*Work to complete*. Determine the number of lines in the data below that hold "with"; give nothing but that number.

*Entries provided*.

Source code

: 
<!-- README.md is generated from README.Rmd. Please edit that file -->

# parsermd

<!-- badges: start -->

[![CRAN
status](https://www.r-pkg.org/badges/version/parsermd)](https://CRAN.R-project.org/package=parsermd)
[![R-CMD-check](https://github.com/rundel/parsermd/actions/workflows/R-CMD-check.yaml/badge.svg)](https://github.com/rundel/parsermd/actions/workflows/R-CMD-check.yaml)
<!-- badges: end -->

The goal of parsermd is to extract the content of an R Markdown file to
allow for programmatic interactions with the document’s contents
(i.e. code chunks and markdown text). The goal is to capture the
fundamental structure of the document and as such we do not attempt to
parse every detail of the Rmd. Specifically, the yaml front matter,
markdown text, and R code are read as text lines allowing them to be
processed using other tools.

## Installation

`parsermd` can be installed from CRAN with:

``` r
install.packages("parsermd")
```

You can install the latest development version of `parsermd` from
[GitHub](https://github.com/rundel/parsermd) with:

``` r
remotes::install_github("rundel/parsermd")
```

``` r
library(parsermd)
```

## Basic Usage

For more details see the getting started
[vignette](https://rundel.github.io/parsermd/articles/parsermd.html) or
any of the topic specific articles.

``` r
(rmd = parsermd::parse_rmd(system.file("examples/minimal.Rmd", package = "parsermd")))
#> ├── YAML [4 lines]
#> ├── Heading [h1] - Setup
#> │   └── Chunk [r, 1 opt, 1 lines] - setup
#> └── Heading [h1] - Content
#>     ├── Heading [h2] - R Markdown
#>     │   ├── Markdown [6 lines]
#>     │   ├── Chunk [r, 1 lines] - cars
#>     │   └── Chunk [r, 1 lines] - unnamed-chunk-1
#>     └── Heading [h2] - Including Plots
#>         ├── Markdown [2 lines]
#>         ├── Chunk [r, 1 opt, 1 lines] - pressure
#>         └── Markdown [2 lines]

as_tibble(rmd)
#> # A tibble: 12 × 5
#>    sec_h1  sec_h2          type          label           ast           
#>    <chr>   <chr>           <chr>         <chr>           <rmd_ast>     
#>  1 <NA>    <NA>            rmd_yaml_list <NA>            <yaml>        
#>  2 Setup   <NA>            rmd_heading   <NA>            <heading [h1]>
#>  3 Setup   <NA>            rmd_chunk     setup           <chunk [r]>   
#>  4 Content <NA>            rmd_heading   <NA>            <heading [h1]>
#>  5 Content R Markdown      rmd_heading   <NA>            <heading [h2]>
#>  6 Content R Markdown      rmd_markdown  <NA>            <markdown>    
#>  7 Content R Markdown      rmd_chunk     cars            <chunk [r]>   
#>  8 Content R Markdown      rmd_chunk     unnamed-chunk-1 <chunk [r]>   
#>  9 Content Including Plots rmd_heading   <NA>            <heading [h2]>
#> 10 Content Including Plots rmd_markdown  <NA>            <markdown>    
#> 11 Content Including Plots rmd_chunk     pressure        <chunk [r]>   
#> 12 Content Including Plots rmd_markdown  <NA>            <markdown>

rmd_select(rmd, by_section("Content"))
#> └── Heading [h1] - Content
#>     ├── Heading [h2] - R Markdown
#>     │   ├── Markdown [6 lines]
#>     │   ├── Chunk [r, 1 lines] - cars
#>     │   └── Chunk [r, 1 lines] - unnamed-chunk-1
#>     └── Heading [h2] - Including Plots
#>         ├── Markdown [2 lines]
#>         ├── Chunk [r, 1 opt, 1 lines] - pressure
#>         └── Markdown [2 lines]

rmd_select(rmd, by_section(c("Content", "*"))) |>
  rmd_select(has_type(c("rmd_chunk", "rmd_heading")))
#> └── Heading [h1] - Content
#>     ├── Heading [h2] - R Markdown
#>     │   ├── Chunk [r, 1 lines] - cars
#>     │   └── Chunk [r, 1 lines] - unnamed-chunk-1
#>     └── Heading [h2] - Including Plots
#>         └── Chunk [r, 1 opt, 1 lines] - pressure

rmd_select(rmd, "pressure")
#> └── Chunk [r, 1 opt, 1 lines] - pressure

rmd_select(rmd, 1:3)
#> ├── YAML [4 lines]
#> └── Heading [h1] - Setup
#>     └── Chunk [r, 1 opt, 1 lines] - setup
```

*Task solution*. 3